Violence does not only appear on television shows that adhere to the crime procedural format. It has also infiltrated film, video games, and other genres of television like Game of Thrones. It is being shoved down our throats and pushed into our faces at an alarming frequency, making it increasingly difficult to ignore. But what perturbs me more about this craze is just that: it is a craze. Is it really healthy for us to indulge in the blood, guts, sadism, and suffering of such a fad?
I have vivid memories of my brother pleading at my parents' feet for their permission to buy Call of Duty when he was in grade school. The inflection of his voice and the intensity of his efforts could have convinced you that his life was dependent on owning this game. He succeeded in the end, but it didn’t stop there. This video game seemed to be a foot-in-the-door to several other quasi-violent forms of entertainment boys his age were enjoying. At first it was Call of Duty—which contains one of the more controversial scenes in recent video game history—then it was Grand Theft Auto, followed by Airsoft guns. With each obsession, I became more and more concerned about the entertainment industry's glamorization of violence.
Eventually, my brother settled back into only playing video games that involved competitive sports and didn’t appear to be too affected by his tryst with popularized violence. But there are many people who do not walk away unscathed. A rare few are inspired by the violence they see in the media and go on to commit real life crimes closely resembling those of their media counterparts.
Crime procedurals often do not show violence as graphically as many films and TV shows such as Narcos do. Since the shows are aired on networks such as CBS and NBC, there is not as much room for graphic imagery. Therefore, most of the grotesque crimes are only described, rather than visually shown. Additionally, this genre is not centered around the criminals and their illegal activities but instead focuses on the cops, detectives, and others who protect the victims and unharmed civilians of their fictional worlds. It tells the stories of the everyday heroes.
That being said, I still have a fundamental issue with this genre of television and the desensitization it fosters. Famed actor Mandy Patinkin, who did a two season stint on Criminal Minds, was very unhappy with his experience, and turned away from the procedural genre.

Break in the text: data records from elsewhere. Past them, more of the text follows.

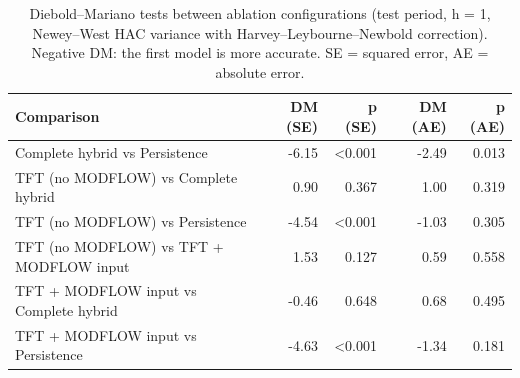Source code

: \begin{table}[htbp]
\centering
\caption{Diebold--Mariano tests between ablation configurations (test period, h = 1, Newey--West HAC variance with Harvey--Leybourne--Newbold correction). Negative DM: the first model is more accurate. SE = squared error, AE = absolute error.}
\label{tab:ablation_dm_test}
\begin{tabular}{lrrrr}
\hline
Comparison & DM (SE) & p (SE) & DM (AE) & p (AE) \\
\hline
Complete hybrid vs Persistence & -6.15 & <0.001 & -2.49 & 0.013 \\
TFT (no MODFLOW) vs Complete hybrid & 0.90 & 0.367 & 1.00 & 0.319 \\
TFT (no MODFLOW) vs Persistence & -4.54 & <0.001 & -1.03 & 0.305 \\
TFT (no MODFLOW) vs TFT + MODFLOW input & 1.53 & 0.127 & 0.59 & 0.558 \\
TFT + MODFLOW input vs Complete hybrid & -0.46 & 0.648 & 0.68 & 0.495 \\
TFT + MODFLOW input vs Persistence & -4.63 & <0.001 & -1.34 & 0.181 \\
\hline
\end{tabular}
\end{table}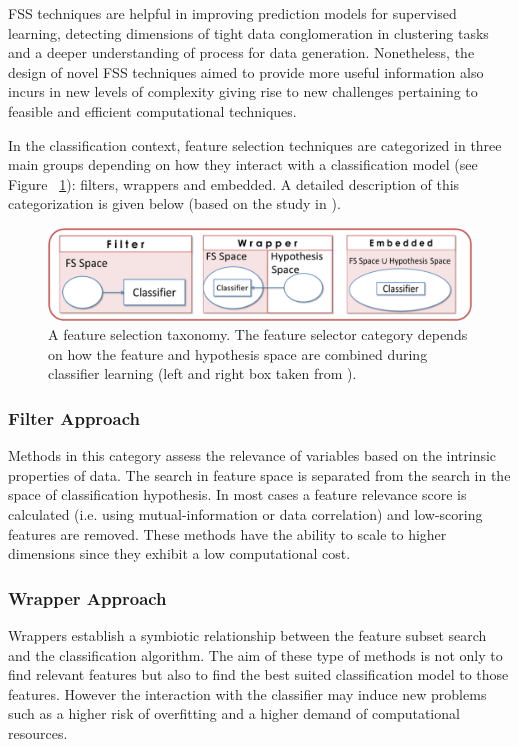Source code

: FSS techniques are helpful in improving prediction models for supervised learning, detecting dimensions of tight data conglomeration in clustering tasks and a deeper understanding of process for data generation. Nonetheless, the design of novel FSS techniques aimed to provide more useful information also incurs in new levels of complexity giving rise to new challenges pertaining to feasible and efficient computational techniques.  

In the classification context, feature selection techniques are categorized in three main groups depending on how they interact with a classification model (see Figure ~\ref{fig:im09}):  filters, wrappers and embedded. A detailed description of this categorization is given below (based on the study in \cite{larranaga08}).

\begin{figure}[ht]
	\centering
		\includegraphics[scale=0.8]{Images/fss.png}
	\caption[A feature selection taxonomy.]%
	{A feature selection taxonomy.  The feature selector category depends on how the feature and hypothesis space are combined during classifier learning (left and right box taken from \cite{larranaga07}).}
	\label{fig:im09}
\end{figure}

\subsubsection{Filter Approach}
Methods in this category assess the relevance of variables based on the intrinsic properties of data.  The search in feature space is separated from the search in the space of classification hypothesis.  In most cases a feature relevance score is calculated (i.e. using mutual-information or data correlation) and low-scoring features are removed.  These methods have the ability to scale to higher dimensions since they exhibit a low computational cost.
\subsubsection{Wrapper Approach}
Wrappers establish a symbiotic relationship between the feature subset search and the classification algorithm.  The aim of these type of methods is not only to find relevant features but also to find the best suited classification model to those features.  However the interaction with the classifier may induce new problems such as a higher risk of overfitting and a higher demand of computational resources. 
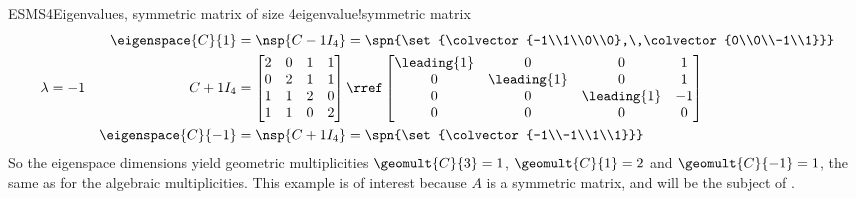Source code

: \begin{example}{ESMS4}{Eigenvalues, symmetric matrix of size 4}{eigenvalue!symmetric matrix}
\begin{align*}
&&\eigenspace{C}{1}&=\nsp{C-1I_4}
=\spn{\set{\colvector{-1\\1\\0\\0},\,\colvector{0\\0\\-1\\1}}}\\
%
\lambda&=-1&C+1I_4&=
\begin{bmatrix}
2 & 0 & 1 & 1\\
0 & 2 & 1 & 1\\
1 & 1 & 2 & 0\\
1 & 1 & 0 & 2
\end{bmatrix}
\rref
\begin{bmatrix}
\leading{1} & 0 & 0 & 1\\
0 & \leading{1} & 0 & 1\\
0 & 0 & \leading{1} & -1\\
0 & 0 & 0 & 0
\end{bmatrix}\\
&&\eigenspace{C}{-1}&=\nsp{C+1I_4}
=\spn{\set{\colvector{-1\\-1\\1\\1}}}\\
%
\end{align*}
%
So the eigenspace dimensions yield geometric multiplicities $\geomult{C}{3}=1$, $\geomult{C}{1}=2$ and $\geomult{C}{-1}=1$, the same as for the algebraic multiplicities.  This example is of interest because $A$ is a symmetric matrix, and will be the subject of .
%
\end{example}
%
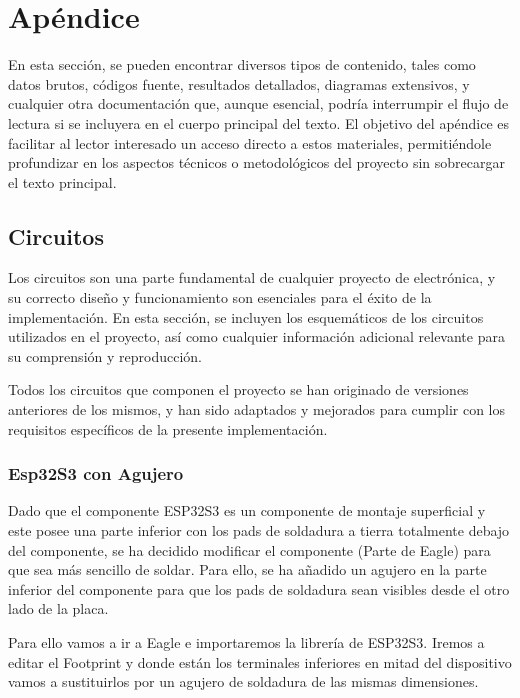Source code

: \chapter{Apéndice}

En esta sección, se pueden encontrar diversos tipos de contenido, tales como datos brutos, códigos fuente, resultados detallados, diagramas extensivos, y cualquier otra documentación que, aunque esencial, podría interrumpir el flujo de lectura si se incluyera en el cuerpo principal del texto. El objetivo del apéndice es facilitar al lector interesado un acceso directo a estos materiales, permitiéndole profundizar en los aspectos técnicos o metodológicos del proyecto sin sobrecargar el texto principal.

\section{Circuitos}\label{ApendiceDiseñoEsquematico}

Los circuitos son una parte fundamental de cualquier proyecto de electrónica, y su correcto diseño y funcionamiento son esenciales para el éxito de la implementación. En esta sección, se incluyen los esquemáticos de los circuitos utilizados en el proyecto, así como cualquier información adicional relevante para su comprensión y reproducción.

Todos los circuitos que componen el proyecto se han originado de versiones anteriores de los mismos, y han sido adaptados y mejorados para cumplir con los requisitos específicos de la presente implementación.

\subsection{Esp32S3 con Agujero}\label{ApendiceEsp32Hole}
Dado que el componente ESP32S3 es un componente de montaje superficial y este posee una parte inferior con los pads de soldadura a tierra totalmente debajo del componente, se ha decidido modificar el componente (Parte de Eagle) para que sea más sencillo de soldar. Para ello, se ha añadido un agujero en la parte inferior del componente para que los pads de soldadura sean visibles desde el otro lado de la placa.

Para ello vamos a ir a Eagle e importaremos la librería de ESP32S3. Iremos a editar el \gls{Footprint} y donde están los terminales inferiores en mitad del dispositivo vamos a sustituirlos por un agujero de soldadura de las mismas dimensiones. 

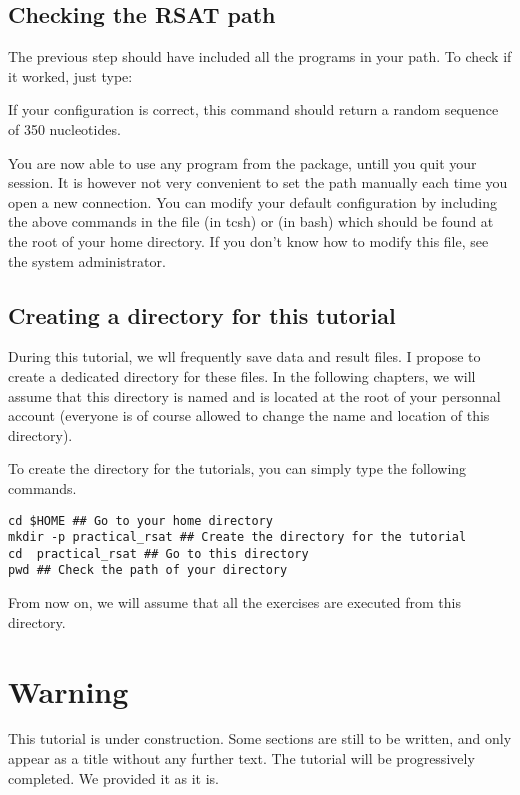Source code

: \subsection{Checking the RSAT path}

 The previous step should have included all the \RSAT programs in
your path.  To check if it worked, just type:


If your configuration is correct, this command should return a random
sequence of 350 nucleotides.

You are now able to use any program from the \RSAT package, untill you
quit your session. It is however not very convenient to set the path
manually each time you open a new connection. You can modify your
default configuration by including the above commands in the file
 (in tcsh) or  (in bash) which should be
found at the root of your home directory. If you don't know how to
modify this file, see the system administrator.

\subsection{Creating a directory for this tutorial}

During this tutorial, we wll frequently save data and result files. I
propose to create a dedicated directory for these files. In the
following chapters, we will assume that this directory is named
 and is located at the root of your personnal
account (everyone is of course allowed to change the name and location
of this directory).

To create the directory for the tutorials, you can simply type the
following commands.

{\color{Blue} \begin{footnotesize}
\begin{verbatim}
cd $HOME ## Go to your home directory
mkdir -p practical_rsat ## Create the directory for the tutorial
cd  practical_rsat ## Go to this directory
pwd ## Check the path of your directory
\end{verbatim} \end{footnotesize}
}

From now on, we will assume that all the exercises are executed
from this directory.


\section{Warning}

This tutorial is under construction. Some sections are still to be
written, and only appear as a title without any further text. The
tutorial will be progressively completed. We provided it as it is.
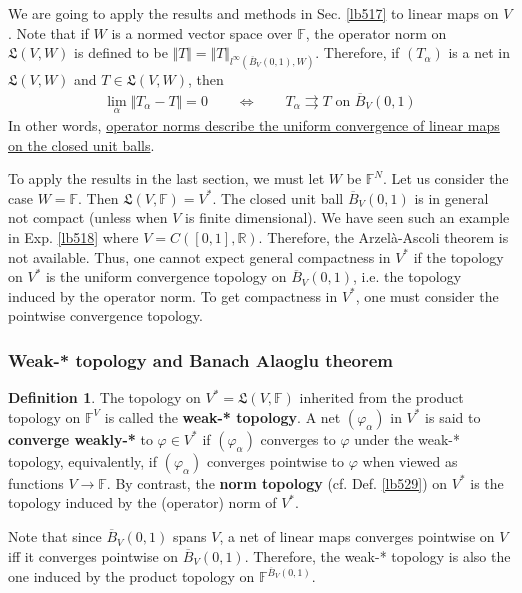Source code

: \documentclass[12pt,b5paper,notitlepage]{article}
\theoremstyle{definition}
\newtheorem{df}{Definition}[section]
\theoremstyle{plain}
\newcommand{\fk}{\mathfrak}
\newcommand{\ovl}{\overline}
\newcommand{\Rbb}{\mathbb R}
\newcommand{\Fbb}{\mathbb F}
\numberwithin{equation}{section}
\begin{document}
We are going to apply the results and methods in Sec. \ref{lb517} to linear maps on $V$. Note that if $W$ is a normed vector space over $\Fbb$, the operator norm on $\fk L(V,W)$ is defined to be $\Vert T\Vert=\Vert T\Vert_{l^\infty(\ovl B_V(0,1),W)}$. Therefore, if $(T_\alpha)$ is a net in $\fk L(V,W)$ and $T\in\fk L(V,W)$, then
\begin{align}
\lim_\alpha \Vert T_\alpha-T\Vert=0\qquad\Longleftrightarrow\qquad T_\alpha\rightrightarrows T\text{ on }\ovl B_V(0,1) 
\end{align}
In other words, \uline{operator norms describe the uniform convergence of linear maps on the closed unit balls}.

To apply the results in the last section, we must let $W$ be $\Fbb^N$. Let us consider the case $W=\Fbb$. Then $\fk L(V,\Fbb)=V^*$. The closed unit ball $\ovl B_V(0,1)$ is in general not compact (unless when $V$ is finite dimensional). We have seen such an example in Exp. \ref{lb518} where $V=C([0,1],\Rbb)$. Therefore, the Arzel\`a-Ascoli theorem is not available. Thus, one cannot expect general compactness in $V^*$ if the topology on $V^*$ is the uniform  convergence topology on $\ovl B_V(0,1)$, i.e. the topology induced by the operator norm. To get compactness in $V^*$, one must consider the pointwise convergence topology.



\subsubsection{Weak-* topology and Banach Alaoglu theorem}


\begin{df}
The topology on $V^*=\fk L(V,\Fbb)$ inherited from the product topology on $\Fbb^V$ is called the \textbf{weak-* topology}.  A net $(\varphi_\alpha)$ in $V^*$ is said to \textbf{converge weakly-*} to $\varphi\in V^*$ if $(\varphi_\alpha)$ converges to $\varphi$ under the weak-* topology, equivalently, if $(\varphi_\alpha)$ converges pointwise to $\varphi$ when viewed as functions $V\rightarrow\Fbb$. By contrast, the \textbf{norm topology}  (cf. Def. \ref{lb529}) on $V^*$ is the topology induced by the (operator) norm of $V^*$.
\end{df}

Note that since $\ovl B_V(0,1)$ spans $V$, a net of linear maps converges pointwise on $V$ iff it converges pointwise on $\ovl B_V(0,1)$. Therefore, the weak-* topology is also the one induced by the product topology on $\Fbb^{\ovl B_V(0,1)}$.
\end{document}
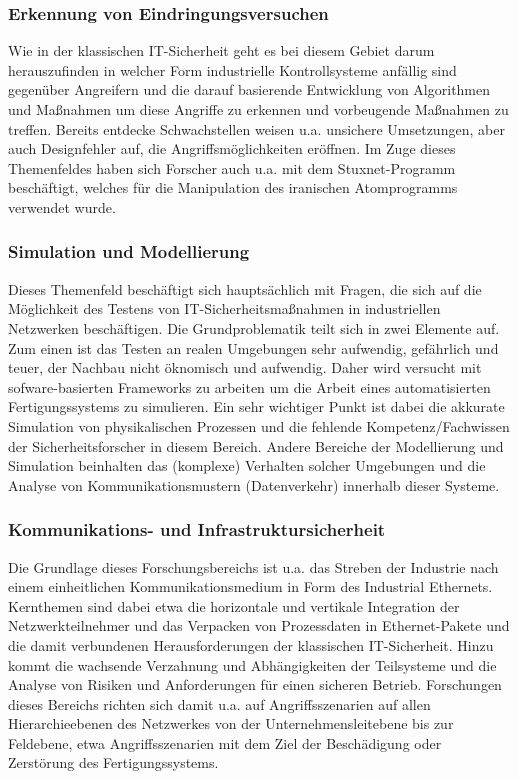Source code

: \subsubsection{Erkennung von Eindringungsversuchen}
Wie in der klassischen IT-Sicherheit geht es bei diesem Gebiet darum herauszufinden in welcher Form industrielle Kontrollsysteme anfällig sind gegenüber Angreifern und die darauf basierende Entwicklung von Algorithmen und Maßnahmen um diese Angriffe zu erkennen und vorbeugende Maßnahmen zu treffen. Bereits entdecke Schwachstellen weisen u.a. unsichere Umsetzungen, aber auch Designfehler auf, die Angriffsmöglichkeiten eröffnen. Im Zuge dieses Themenfeldes haben sich Forscher auch u.a. mit dem Stuxnet-Programm beschäftigt, welches für die Manipulation des iranischen Atomprogramms verwendet wurde.

\subsubsection{Simulation und Modellierung}
Dieses Themenfeld beschäftigt sich hauptsächlich mit Fragen, die sich auf die Möglichkeit des Testens von IT-Sicherheitsmaßnahmen in industriellen Netzwerken beschäftigen. Die Grundproblematik teilt sich in zwei Elemente auf. Zum einen ist das Testen an realen Umgebungen sehr aufwendig, gefährlich und teuer, der Nachbau nicht öknomisch und aufwendig. Daher wird versucht mit sofware-basierten Frameworks zu arbeiten um die Arbeit eines automatisierten Fertigungssystems zu simulieren. Ein sehr wichtiger Punkt ist dabei die akkurate Simulation von physikalischen Prozessen und die fehlende Kompetenz/Fachwissen der Sicherheitsforscher in diesem Bereich. Andere Bereiche der Modellierung und Simulation beinhalten das (komplexe) Verhalten solcher Umgebungen und die Analyse von Kommunikationsmustern (Datenverkehr) innerhalb dieser Systeme.

\subsubsection{Kommunikations- und Infrastruktursicherheit}
Die Grundlage dieses Forschungsbereichs ist u.a. das Streben der Industrie nach einem einheitlichen Kommunikationsmedium in Form des Industrial Ethernets. Kernthemen sind dabei etwa die horizontale und vertikale Integration der Netzwerkteilnehmer und das Verpacken von Prozessdaten in Ethernet-Pakete und die damit verbundenen Herausforderungen der klassischen IT-Sicherheit. Hinzu kommt die wachsende Verzahnung und Abhängigkeiten der Teilsysteme und die Analyse von Risiken und Anforderungen für einen sicheren Betrieb. Forschungen dieses Bereichs richten sich damit u.a. auf Angriffsszenarien auf allen Hierarchieebenen des Netzwerkes von der Unternehmensleitebene bis zur Feldebene, etwa Angriffsszenarien mit dem Ziel der Beschädigung oder Zerstörung des Fertigungssystems.


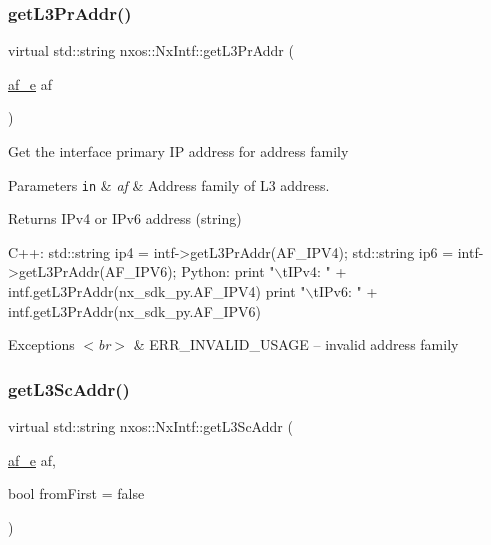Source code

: \subsubsection{\texorpdfstring{get\+L3\+Pr\+Addr()}{getL3PrAddr()}}
{\footnotesize\ttfamily virtual std\+::string nxos\+::\+Nx\+Intf\+::get\+L3\+Pr\+Addr (\begin{DoxyParamCaption}\item[{\mbox{\hyperlink{nx__common_8h_a3a667f48b94db10aa398940dc5bf72d7}{af\+\_\+e}}}]{af }\end{DoxyParamCaption})\hspace{0.3cm}{\ttfamily [pure virtual]}}

Get the interface primary IP address for address family 
\begin{DoxyParams}[1]{Parameters}
\mbox{\tt in}  & {\em af} & Address family of L3 address. \\
\hline
\end{DoxyParams}
\begin{DoxyReturn}{Returns}
I\+Pv4 or I\+Pv6 address (string)
\end{DoxyReturn}

\begin{DoxyCode}
C++:
        std::string ip4 = intf->getL3PrAddr(AF\_IPV4);
        std::string ip6 = intf->getL3PrAddr(AF\_IPV6);
Python:
        print \textcolor{stringliteral}{"\(\backslash\)tIPv4: "} + intf.getL3PrAddr(nx\_sdk\_py.AF\_IPV4)
        print \textcolor{stringliteral}{"\(\backslash\)tIPv6: "} + intf.getL3PrAddr(nx\_sdk\_py.AF\_IPV6)
\end{DoxyCode}



\begin{DoxyExceptions}{Exceptions}
{\em $<$br$>$} & E\+R\+R\+\_\+\+I\+N\+V\+A\+L\+I\+D\+\_\+\+U\+S\+A\+GE -- invalid address family \\
\hline
\end{DoxyExceptions}
\mbox{\label{classnxos_1_1_nx_intf_af0aebadac66f6b4fbe8ddbd567a577b6}} 
\subsubsection{\texorpdfstring{get\+L3\+Sc\+Addr()}{getL3ScAddr()}}
{\footnotesize\ttfamily virtual std\+::string nxos\+::\+Nx\+Intf\+::get\+L3\+Sc\+Addr (\begin{DoxyParamCaption}\item[{\mbox{\hyperlink{nx__common_8h_a3a667f48b94db10aa398940dc5bf72d7}{af\+\_\+e}}}]{af,  }\item[{bool}]{from\+First = {\ttfamily false} }\end{DoxyParamCaption})\hspace{0.3cm}{\ttfamily [pure virtual]}}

Patinkin once said in an interview that the show was “very destructive to my soul and my personality.” The difference between the violence on shows like Game of Thrones and crime procedurals is the distance. While this may be a dismal thought, horrifying crimes are committed every day, victimizing common citizens and altering the world of real families. What is so dangerous about these crime procedurals is that they take something serious, like rape or murder, and make it more commonplace than it should be.
These are events that change the course of people’s lives and damage their souls; they are not sources of entertainment.
It is so easy to distance ourselves from the not-so-nice reality of the world when there is a commercial break. Though these shows end after 40 or so minutes, the pain of real-life victims does not. Repeated exposure to the crimes depicted in these procedurals can foster a lack of empathy, aggressive behavior, and violence. Being able to turn off our TVs and return to the world after hearing all these stories makes us less sensitive to the news, where real people are the focus, not actors who scored a guest spot.
Many of my close friends and family members watch crime procedurals regularly. In fact, I remember not being able to disturb my mom on Wednesday nights growing up because that was when CSI was on. This genre is popular for a reason, and I am sure there are many aspects to these shows that I was not able to appreciate during my short time viewing them. However, this popularity does not change the fact that I have no desire to continue viewing. To me, the experience is not worth the loss of empathy.
Personally, I would rather spend my free time watching a show that makes me laugh even when I am by myself (Parks and Rec marathon, anyone?)—something that makes me smile instead of cringe.